- The Washington Times - Sunday, January 12, 2003

LIMA, Peru After two days of rain and fog, rescue helicopters spotted yesterday the wreckage of a Peruvian airliner that plowed into a mountain with 46 persons on board, including eight children. Officials confirmed that there were no survivors and said the recovery effort would be slow.
Pieces of the Tans airliner were scattered over an area 1,300 feet wide and about 1,600 feet below the peak of the mountain, Transportation Minister Javier Reategui said.
"The impact has disintegrated the plane. The passengers as well as the crew members have suffered the same impact," he said.

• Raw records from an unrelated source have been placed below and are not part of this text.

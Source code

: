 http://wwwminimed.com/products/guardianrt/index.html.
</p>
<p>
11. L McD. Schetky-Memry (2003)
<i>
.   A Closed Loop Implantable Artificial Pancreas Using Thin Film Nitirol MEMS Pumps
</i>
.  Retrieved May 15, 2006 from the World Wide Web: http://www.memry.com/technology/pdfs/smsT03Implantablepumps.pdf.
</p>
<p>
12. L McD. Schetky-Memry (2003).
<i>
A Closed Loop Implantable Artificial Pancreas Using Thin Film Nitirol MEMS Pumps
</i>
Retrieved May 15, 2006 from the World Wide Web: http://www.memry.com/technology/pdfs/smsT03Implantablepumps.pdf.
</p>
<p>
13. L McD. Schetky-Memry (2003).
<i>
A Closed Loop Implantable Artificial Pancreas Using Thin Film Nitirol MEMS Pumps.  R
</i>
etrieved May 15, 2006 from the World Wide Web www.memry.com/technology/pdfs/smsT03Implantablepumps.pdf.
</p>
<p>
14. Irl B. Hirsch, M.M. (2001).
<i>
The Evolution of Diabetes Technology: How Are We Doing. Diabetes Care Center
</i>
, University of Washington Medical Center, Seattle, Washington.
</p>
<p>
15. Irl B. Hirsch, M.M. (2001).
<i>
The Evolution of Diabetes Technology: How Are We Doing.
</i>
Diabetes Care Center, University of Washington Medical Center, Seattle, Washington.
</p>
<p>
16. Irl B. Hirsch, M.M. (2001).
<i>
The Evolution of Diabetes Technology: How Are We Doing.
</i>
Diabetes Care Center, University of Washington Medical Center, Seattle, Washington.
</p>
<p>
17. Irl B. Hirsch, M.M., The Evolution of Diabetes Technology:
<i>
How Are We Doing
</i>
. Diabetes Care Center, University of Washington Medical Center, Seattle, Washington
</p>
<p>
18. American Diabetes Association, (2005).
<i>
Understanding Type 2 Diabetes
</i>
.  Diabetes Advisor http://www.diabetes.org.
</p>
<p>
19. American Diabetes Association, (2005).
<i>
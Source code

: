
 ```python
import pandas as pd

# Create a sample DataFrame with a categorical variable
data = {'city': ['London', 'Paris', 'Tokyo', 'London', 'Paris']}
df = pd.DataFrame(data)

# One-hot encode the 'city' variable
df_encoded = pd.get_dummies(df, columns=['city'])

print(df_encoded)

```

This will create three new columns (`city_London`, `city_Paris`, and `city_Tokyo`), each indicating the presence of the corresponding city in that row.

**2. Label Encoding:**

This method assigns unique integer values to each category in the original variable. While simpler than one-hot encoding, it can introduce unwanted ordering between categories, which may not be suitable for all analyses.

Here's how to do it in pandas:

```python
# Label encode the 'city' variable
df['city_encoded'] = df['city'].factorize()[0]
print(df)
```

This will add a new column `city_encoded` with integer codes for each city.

The plane's fuel exploded after the airliner hit the mountain, and rescue teams found only small pieces of metal and body parts, Mr. Reategui said. The 11,550-foot-high mountain, part of the Andes mountain range, is 10 miles northwest of the town of Chachapoyas, which is in Peru's high jungle about 400 miles north of Lima.
The plane was carrying four crew members and 42 passengers. Yesterday Tans updated its list of foreigners who were on the plane to six: two Belgians, a Cuban, two Dutch and a Spaniard.
Search crews reached the site hours after a helicopter put them down nearby. They had to get around cliffs and push through knee-deep mud to reach the wreckage, said air force Col. Juan Rodriguez, who is overseeing the operation.
Heavy rains and low clouds hampered efforts to locate the missing Tans Airlines plane, a Fokker 28 twin-engine turbojet, which lost radio contact with the Chachapoyas airport minutes before landing Thursday morning. The flight had originated in Lima.
It was not raining when the plane disappeared, but low-hanging clouds covered the mountains near Chachapoyas, meteorologists said, leading to speculation that the plane had slammed into a mountain covered by fog or clouds.